--- Work to be completed ---
Keep only the lines that hold the string "based", filtering out the rest of the entries below.

--- Information shown ---
■ ■ ■ ■ ■ ■ ■

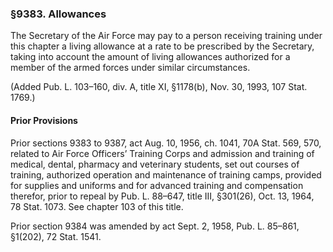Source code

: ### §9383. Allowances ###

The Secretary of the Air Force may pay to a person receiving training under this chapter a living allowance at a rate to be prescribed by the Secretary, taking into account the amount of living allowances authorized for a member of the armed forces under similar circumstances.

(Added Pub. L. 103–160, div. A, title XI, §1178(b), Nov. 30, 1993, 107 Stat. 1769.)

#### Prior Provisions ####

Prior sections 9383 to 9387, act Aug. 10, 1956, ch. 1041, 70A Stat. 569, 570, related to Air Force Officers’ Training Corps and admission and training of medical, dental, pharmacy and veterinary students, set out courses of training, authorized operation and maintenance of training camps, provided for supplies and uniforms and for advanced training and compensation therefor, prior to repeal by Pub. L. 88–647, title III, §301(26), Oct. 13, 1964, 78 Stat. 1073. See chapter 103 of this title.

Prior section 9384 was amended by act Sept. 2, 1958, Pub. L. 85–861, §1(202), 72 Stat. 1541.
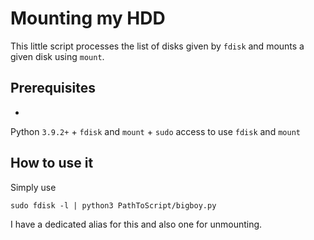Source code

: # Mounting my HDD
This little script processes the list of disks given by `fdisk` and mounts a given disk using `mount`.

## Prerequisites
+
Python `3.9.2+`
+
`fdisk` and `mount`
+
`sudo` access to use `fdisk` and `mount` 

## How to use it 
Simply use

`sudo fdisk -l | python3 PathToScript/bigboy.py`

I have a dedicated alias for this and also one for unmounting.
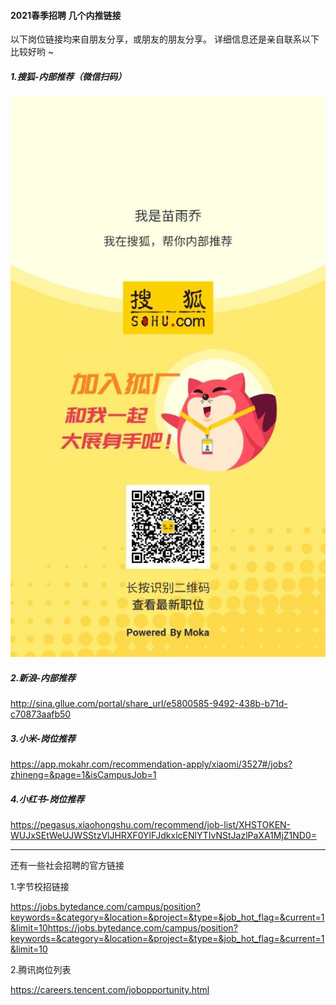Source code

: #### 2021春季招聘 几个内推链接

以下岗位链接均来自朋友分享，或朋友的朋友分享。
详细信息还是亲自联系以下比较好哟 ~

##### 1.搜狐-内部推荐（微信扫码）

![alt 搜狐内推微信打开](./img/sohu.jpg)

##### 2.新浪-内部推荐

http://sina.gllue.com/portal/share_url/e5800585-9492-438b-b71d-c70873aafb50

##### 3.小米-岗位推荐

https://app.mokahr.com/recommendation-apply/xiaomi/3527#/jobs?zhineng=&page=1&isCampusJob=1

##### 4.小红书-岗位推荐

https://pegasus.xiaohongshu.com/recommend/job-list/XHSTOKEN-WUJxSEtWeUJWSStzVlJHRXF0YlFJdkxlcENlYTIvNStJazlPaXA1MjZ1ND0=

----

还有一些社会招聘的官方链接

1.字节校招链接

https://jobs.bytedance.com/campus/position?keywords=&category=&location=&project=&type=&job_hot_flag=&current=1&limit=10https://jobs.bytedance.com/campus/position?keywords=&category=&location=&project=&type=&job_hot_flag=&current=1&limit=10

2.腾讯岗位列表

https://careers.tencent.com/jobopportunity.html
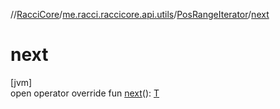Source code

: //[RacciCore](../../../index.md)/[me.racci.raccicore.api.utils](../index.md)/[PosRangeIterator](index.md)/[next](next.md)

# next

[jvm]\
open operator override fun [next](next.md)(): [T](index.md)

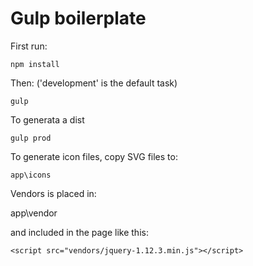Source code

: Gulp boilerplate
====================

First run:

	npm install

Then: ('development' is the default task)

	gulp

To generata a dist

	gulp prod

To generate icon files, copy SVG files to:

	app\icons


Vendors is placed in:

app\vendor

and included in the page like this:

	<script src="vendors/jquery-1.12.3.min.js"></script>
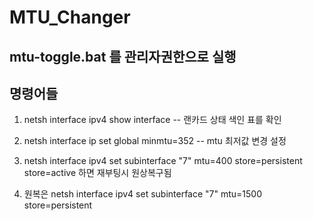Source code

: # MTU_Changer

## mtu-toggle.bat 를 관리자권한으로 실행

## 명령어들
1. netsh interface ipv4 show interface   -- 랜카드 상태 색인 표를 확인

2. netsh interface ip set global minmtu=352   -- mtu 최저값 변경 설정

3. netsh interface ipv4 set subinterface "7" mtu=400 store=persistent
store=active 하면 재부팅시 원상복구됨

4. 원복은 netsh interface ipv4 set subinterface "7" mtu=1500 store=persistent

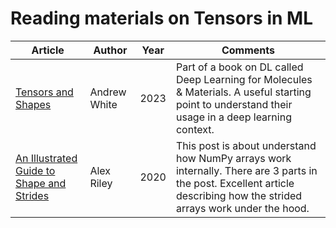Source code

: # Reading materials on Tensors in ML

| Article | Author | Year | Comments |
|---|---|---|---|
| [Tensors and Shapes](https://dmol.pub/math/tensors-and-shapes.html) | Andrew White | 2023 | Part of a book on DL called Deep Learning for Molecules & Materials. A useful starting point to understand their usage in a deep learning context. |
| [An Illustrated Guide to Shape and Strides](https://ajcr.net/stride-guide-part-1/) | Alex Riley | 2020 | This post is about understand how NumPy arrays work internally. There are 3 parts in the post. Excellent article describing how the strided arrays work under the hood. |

■ ■ ■ ■ ■ ■ ■

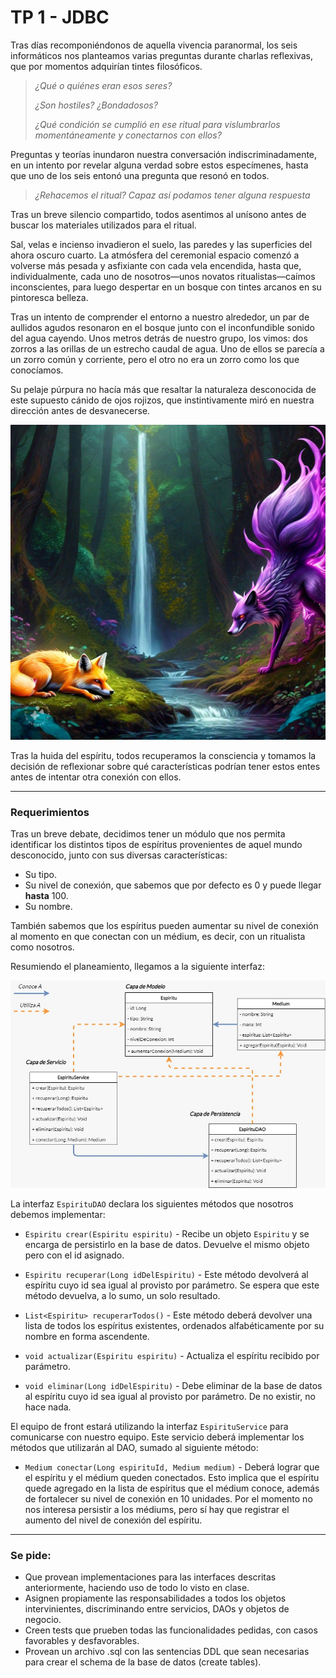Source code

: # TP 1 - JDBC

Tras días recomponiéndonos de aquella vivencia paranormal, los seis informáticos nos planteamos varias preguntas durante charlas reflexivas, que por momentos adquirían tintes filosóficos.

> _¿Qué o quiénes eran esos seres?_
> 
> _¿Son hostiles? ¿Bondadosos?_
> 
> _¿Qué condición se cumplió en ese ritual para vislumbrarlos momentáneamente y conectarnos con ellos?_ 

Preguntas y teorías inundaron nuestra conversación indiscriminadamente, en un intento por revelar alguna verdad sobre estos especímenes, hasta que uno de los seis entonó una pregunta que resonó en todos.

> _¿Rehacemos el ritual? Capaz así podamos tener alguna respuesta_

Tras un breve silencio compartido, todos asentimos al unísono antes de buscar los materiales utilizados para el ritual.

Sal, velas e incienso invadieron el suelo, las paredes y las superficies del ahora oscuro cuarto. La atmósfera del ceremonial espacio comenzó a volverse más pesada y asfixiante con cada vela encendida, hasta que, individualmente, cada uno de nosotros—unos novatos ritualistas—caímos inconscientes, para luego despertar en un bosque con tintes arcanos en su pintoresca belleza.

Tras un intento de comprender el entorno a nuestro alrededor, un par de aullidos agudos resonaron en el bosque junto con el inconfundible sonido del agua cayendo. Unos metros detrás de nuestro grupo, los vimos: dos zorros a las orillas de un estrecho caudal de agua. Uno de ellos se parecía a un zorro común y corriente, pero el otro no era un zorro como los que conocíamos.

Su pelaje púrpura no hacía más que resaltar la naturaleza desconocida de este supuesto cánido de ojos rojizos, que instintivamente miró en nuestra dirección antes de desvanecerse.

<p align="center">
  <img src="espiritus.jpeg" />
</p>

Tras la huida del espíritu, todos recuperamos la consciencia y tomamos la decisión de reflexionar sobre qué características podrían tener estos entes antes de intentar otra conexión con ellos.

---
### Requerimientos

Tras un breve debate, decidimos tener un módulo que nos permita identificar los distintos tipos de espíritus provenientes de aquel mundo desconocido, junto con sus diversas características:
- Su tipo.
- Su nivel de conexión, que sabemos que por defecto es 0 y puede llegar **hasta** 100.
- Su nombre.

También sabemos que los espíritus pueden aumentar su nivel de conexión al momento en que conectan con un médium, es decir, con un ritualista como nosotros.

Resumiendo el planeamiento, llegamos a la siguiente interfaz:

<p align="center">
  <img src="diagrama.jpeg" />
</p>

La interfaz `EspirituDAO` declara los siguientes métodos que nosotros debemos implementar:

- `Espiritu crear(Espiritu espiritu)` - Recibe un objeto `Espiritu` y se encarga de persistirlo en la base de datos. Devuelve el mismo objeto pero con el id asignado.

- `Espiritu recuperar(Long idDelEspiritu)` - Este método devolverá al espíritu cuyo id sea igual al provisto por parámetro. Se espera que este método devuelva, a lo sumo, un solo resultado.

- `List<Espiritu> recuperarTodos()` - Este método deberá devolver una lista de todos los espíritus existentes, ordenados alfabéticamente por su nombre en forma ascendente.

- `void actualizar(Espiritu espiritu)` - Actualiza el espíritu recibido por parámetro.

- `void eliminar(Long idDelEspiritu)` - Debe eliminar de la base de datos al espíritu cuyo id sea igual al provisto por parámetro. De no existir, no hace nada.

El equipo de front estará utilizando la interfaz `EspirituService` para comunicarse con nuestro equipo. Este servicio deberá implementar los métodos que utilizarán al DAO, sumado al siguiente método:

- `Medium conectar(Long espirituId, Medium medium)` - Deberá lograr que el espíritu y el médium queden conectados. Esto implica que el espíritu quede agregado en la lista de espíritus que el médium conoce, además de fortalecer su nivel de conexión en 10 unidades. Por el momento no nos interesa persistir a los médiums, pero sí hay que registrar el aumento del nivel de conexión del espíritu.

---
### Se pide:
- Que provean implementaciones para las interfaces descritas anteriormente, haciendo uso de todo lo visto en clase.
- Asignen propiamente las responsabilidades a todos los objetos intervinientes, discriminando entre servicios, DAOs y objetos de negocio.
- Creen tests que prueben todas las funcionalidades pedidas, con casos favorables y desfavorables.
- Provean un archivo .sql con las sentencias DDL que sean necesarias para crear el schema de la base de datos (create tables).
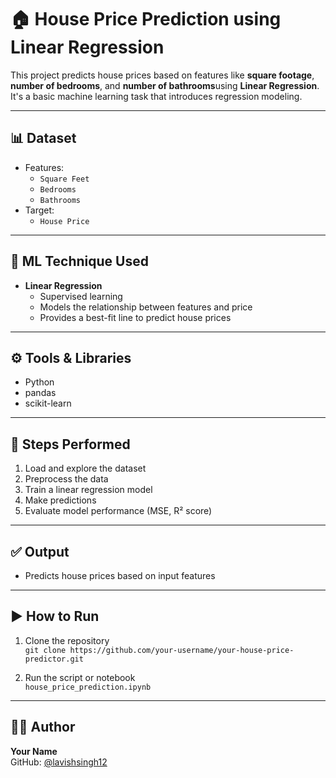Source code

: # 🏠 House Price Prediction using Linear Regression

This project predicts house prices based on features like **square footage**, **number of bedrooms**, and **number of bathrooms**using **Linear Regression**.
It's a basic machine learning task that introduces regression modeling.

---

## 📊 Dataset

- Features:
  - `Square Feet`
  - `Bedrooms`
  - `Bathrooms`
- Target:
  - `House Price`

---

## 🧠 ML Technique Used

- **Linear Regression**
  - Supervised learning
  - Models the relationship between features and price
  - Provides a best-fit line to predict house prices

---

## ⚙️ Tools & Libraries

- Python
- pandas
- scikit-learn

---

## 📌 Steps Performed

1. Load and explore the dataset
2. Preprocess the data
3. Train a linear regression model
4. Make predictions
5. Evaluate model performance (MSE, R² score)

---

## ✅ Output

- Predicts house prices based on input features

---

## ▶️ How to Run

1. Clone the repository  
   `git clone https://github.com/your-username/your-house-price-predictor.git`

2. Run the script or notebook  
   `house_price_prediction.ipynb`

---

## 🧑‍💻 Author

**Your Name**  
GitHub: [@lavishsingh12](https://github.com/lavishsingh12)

■ ■ ■ ■ ■ ■ ■

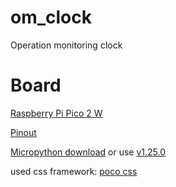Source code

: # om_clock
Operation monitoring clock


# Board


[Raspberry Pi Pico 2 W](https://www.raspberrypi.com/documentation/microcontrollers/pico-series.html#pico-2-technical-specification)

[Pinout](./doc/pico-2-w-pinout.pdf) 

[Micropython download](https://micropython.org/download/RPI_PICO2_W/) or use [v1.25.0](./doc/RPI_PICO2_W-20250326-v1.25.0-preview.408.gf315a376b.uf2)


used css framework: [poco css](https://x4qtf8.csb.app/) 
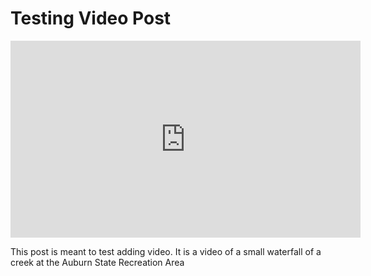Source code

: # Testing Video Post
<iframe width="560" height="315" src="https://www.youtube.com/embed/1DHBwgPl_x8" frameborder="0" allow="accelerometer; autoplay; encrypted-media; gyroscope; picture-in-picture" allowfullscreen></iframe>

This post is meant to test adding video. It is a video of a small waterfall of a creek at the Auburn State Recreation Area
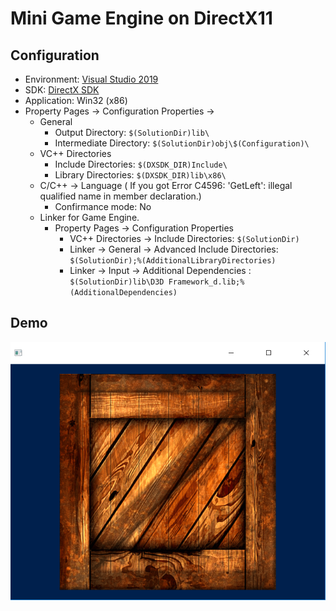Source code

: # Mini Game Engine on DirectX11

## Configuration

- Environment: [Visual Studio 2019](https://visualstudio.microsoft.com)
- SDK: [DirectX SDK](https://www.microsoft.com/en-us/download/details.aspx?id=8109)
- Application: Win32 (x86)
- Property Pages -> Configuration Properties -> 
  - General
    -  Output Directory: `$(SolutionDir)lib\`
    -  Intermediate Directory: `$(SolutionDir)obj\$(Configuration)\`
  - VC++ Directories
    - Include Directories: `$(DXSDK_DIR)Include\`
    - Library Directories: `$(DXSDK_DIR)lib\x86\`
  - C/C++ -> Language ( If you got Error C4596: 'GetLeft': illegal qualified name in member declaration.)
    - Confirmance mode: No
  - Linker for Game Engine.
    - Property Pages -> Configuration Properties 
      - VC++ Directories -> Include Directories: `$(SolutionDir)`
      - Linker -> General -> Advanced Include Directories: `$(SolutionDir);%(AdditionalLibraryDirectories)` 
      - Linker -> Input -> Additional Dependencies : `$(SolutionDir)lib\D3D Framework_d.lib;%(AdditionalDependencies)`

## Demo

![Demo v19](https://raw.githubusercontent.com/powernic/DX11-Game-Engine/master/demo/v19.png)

■ ■ ■ ■ ■ ■ ■

--- Completed exercise ---
This project predicts house prices based on features like **square footage**, **number of bedrooms**, and **number of bathrooms**using **Linear Regression**.
- Predicts house prices based on input features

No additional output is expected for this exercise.